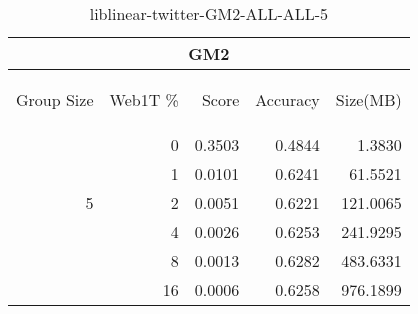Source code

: \begin{center}
\begin{table}[htbp]
\begin{tabular}{ | r | r | r | r | r |}
\hline
\multicolumn{5}{|c|}{GM2}\\
\hline
\begin{sideways}Group Size\end{sideways} & \begin{sideways}Web1T \%\end{sideways} & \begin{sideways}Score\end{sideways} & \begin{sideways}Accuracy\end{sideways} & \begin{sideways}Size(MB)\end{sideways}\\
\hline
\multirow{5}{*}{5}
 & 0 & 0.3503 & 0.4844 & 1.3830\\ \cline{2-5}
 & 1 & 0.0101 & 0.6241 & 61.5521\\ \cline{2-5}
 & 2 & 0.0051 & 0.6221 & 121.0065\\ \cline{2-5}
 & 4 & 0.0026 & 0.6253 & 241.9295\\ \cline{2-5}
 & 8 & 0.0013 & 0.6282 & 483.6331\\ \cline{2-5}
 & 16 & 0.0006 & 0.6258 & 976.1899\\ \cline{2-5}
\hline
\end{tabular}
\caption{liblinear-twitter-GM2-ALL-ALL-5}
\label{table:liblinear-twitter-GM2-ALL-ALL-5}
\end{table}
\end{center}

----------------

Assignment >> Without the pictures, return the records above exactly as written.

Exercise response >>
Source code

: \begin{center}
\begin{table}[htbp]
\begin{tabular}{ | r | r | r | r | r |}
\hline
\multicolumn{5}{|c|}{GM2}\\
\hline
\begin{sideways}Group Size\end{sideways} & \begin{sideways}Web1T \%\end{sideways} & \begin{sideways}Score\end{sideways} & \begin{sideways}Accuracy\end{sideways} & \begin{sideways}Size(MB)\end{sideways}\\
\hline
\multirow{5}{*}{5}
 & 0 & 0.3503 & 0.4844 & 1.3830\\ \cline{2-5}
 & 1 & 0.0101 & 0.6241 & 61.5521\\ \cline{2-5}
 & 2 & 0.0051 & 0.6221 & 121.0065\\ \cline{2-5}
 & 4 & 0.0026 & 0.6253 & 241.9295\\ \cline{2-5}
 & 8 & 0.0013 & 0.6282 & 483.6331\\ \cline{2-5}
 & 16 & 0.0006 & 0.6258 & 976.1899\\ \cline{2-5}
\hline
\end{tabular}
\caption{liblinear-twitter-GM2-ALL-ALL-5}
\label{table:liblinear-twitter-GM2-ALL-ALL-5}
\end{table}
\end{center}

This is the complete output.